FCAT revolt — Spurred by the FCAT writing results and other issues, 2012 was the year many Florida school districts went into open revolt against the FCAT and Florida’s accountability system.
More than a dozen Florida school boards — including many of the state’s largest districts — approved resolutions asking the state to put less emphasis on FCAT results.
The Florida School Boards Association joined the outcry in June, approving a resolution asking for less emphasis on test results.
Then-Education Commissioner Gerard Robinson said the resolutions “ignored progress,” leading to Robinson’s speech to the group at their annual meeting. Many school board members felt Robinson was challenging their authority.
DoE data mistakes — First the state forgot to include a new change to the school grade formula and had to revise grades upward for more than 200 elementary and middle schools.
Then the state issued statewide teacher evaluation data only to quietly recall the figures a few hours later after learning some teachers were double counted.

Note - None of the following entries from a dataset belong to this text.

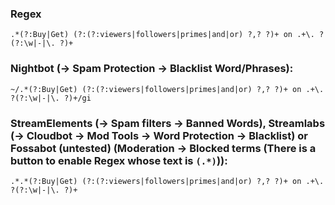 ### Regex
`.*(?:Buy|Get) (?:(?:viewers|followers|primes|and|or) ?,? ?)+ on .+\. ?(?:\w|-|\. ?)+`

### Nightbot (-> Spam Protection -> Blacklist Word/Phrases):
`~/.*(?:Buy|Get) (?:(?:viewers|followers|primes|and|or) ?,? ?)+ on .+\. ?(?:\w|-|\. ?)+/gi`

### StreamElements (-> Spam filters -> Banned Words), Streamlabs (-> Cloudbot -> Mod Tools -> Word Protection -> Blacklist) or Fossabot (untested) (Moderation -> Blocked terms (There is a button to enable Regex whose text is `(.*)`)):
`.*.*(?:Buy|Get) (?:(?:viewers|followers|primes|and|or) ?,? ?)+ on .+\. ?(?:\w|-|\. ?)+`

The goofs had the State Board of Education as concerned about the public relations black eye as they were about hiring a new education commissioner at their December meeting.
3 Teachers Elected to State House — One interesting outcome of this fall’s election? Three teachers were elected to the state House of Representatives.
Mark Danish teaches middle school science in Hillsborough County. Karen Castor Dentel is an elementary school teacher in Maitland. And Carl Zimmerman teaches broadcast news and television production at a Palm Harbor high school.
All three are Democrats and all three are critical of current state education policies.
K12 — It started with one teacher questioning why she was being asked to sign off on class rosters which included more than 100 students she hadn’t taught.
Then a tipster sent emails to the Seminole County school district asking them to check out issues with K12, the nation’s largest online education company. The district did — and raised concerns that K12 was using teachers who weren’t properly certified in subject or grade level.
The Florida Department of Education is investigating the company. Some school districts have checked to make sure the listed K12 teacher was actually teaching the course, but many other provide no oversight to K12 programs.
The company is involved in a chain of online charter schools which have applied around the state. Some districts have approved the schools, while other have rejected the applications over concerns about unrealistic enrollment projections and out-of-date curriculum.
Teacher Evaluations — This was the first year statewide data was available based on a controversial new law requiring school districts to try to quantify teacher performance.
School districts are still ironing out the evaluation systems. Many districts purposely designed their evaluations so most teachers would score well in the first year. Those scores are likely to drop in future years.
Amendment 8 — Florida’s largest teachers union got involved in a big way in a constitutional amendment fight. The Florida Education Association spent more than $1 million on radio ads around the state urging voters to oppose Amendment 8.
The amendment would delete state constitutional language prohibiting spending public money on religious or sectarian purposes. Supporters argued the amendment would protect prison ministry programs and other services from being challenged in court.
But the union raised the possibility — inaccurately — that the amendment would open the door to use public money to fund private, religious schools. The threat of the voucher big, bad wolf was one reason the amendment was easily defeated.